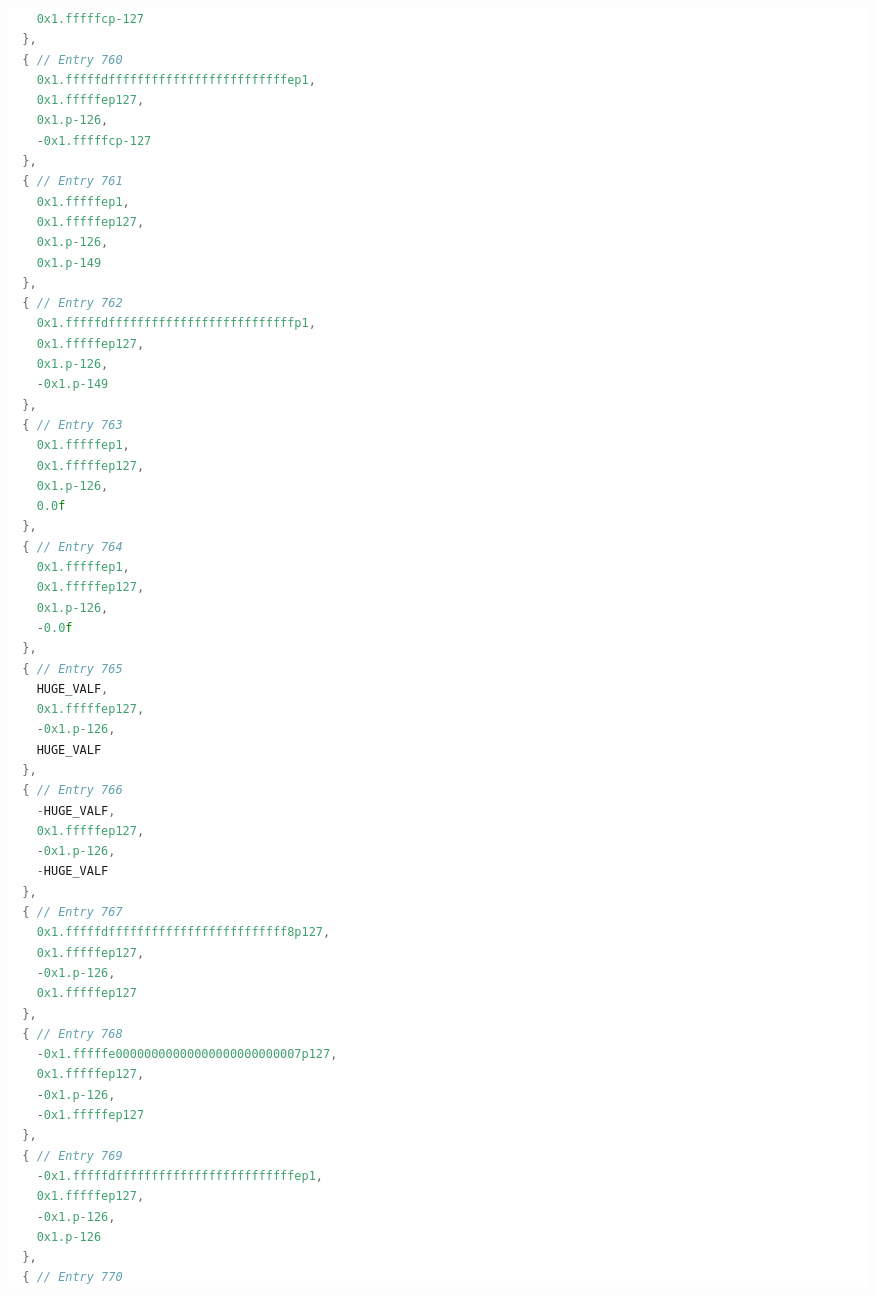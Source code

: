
 ```c
    0x1.fffffcp-127
  },
  { // Entry 760
    0x1.fffffdfffffffffffffffffffffffffep1,
    0x1.fffffep127,
    0x1.p-126,
    -0x1.fffffcp-127
  },
  { // Entry 761
    0x1.fffffep1,
    0x1.fffffep127,
    0x1.p-126,
    0x1.p-149
  },
  { // Entry 762
    0x1.fffffdffffffffffffffffffffffffffp1,
    0x1.fffffep127,
    0x1.p-126,
    -0x1.p-149
  },
  { // Entry 763
    0x1.fffffep1,
    0x1.fffffep127,
    0x1.p-126,
    0.0f
  },
  { // Entry 764
    0x1.fffffep1,
    0x1.fffffep127,
    0x1.p-126,
    -0.0f
  },
  { // Entry 765
    HUGE_VALF,
    0x1.fffffep127,
    -0x1.p-126,
    HUGE_VALF
  },
  { // Entry 766
    -HUGE_VALF,
    0x1.fffffep127,
    -0x1.p-126,
    -HUGE_VALF
  },
  { // Entry 767
    0x1.fffffdfffffffffffffffffffffffff8p127,
    0x1.fffffep127,
    -0x1.p-126,
    0x1.fffffep127
  },
  { // Entry 768
    -0x1.fffffe00000000000000000000000007p127,
    0x1.fffffep127,
    -0x1.p-126,
    -0x1.fffffep127
  },
  { // Entry 769
    -0x1.fffffdfffffffffffffffffffffffffep1,
    0x1.fffffep127,
    -0x1.p-126,
    0x1.p-126
  },
  { // Entry 770
```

> [Instructions to follow] If a line in the listing has "Entry" in it, report that line.

> [Exercise result]
  { // Entry 760
  { // Entry 761
  { // Entry 762
  { // Entry 763
  { // Entry 764
  { // Entry 765
  { // Entry 766
  { // Entry 767
  { // Entry 768
  { // Entry 769
  { // Entry 770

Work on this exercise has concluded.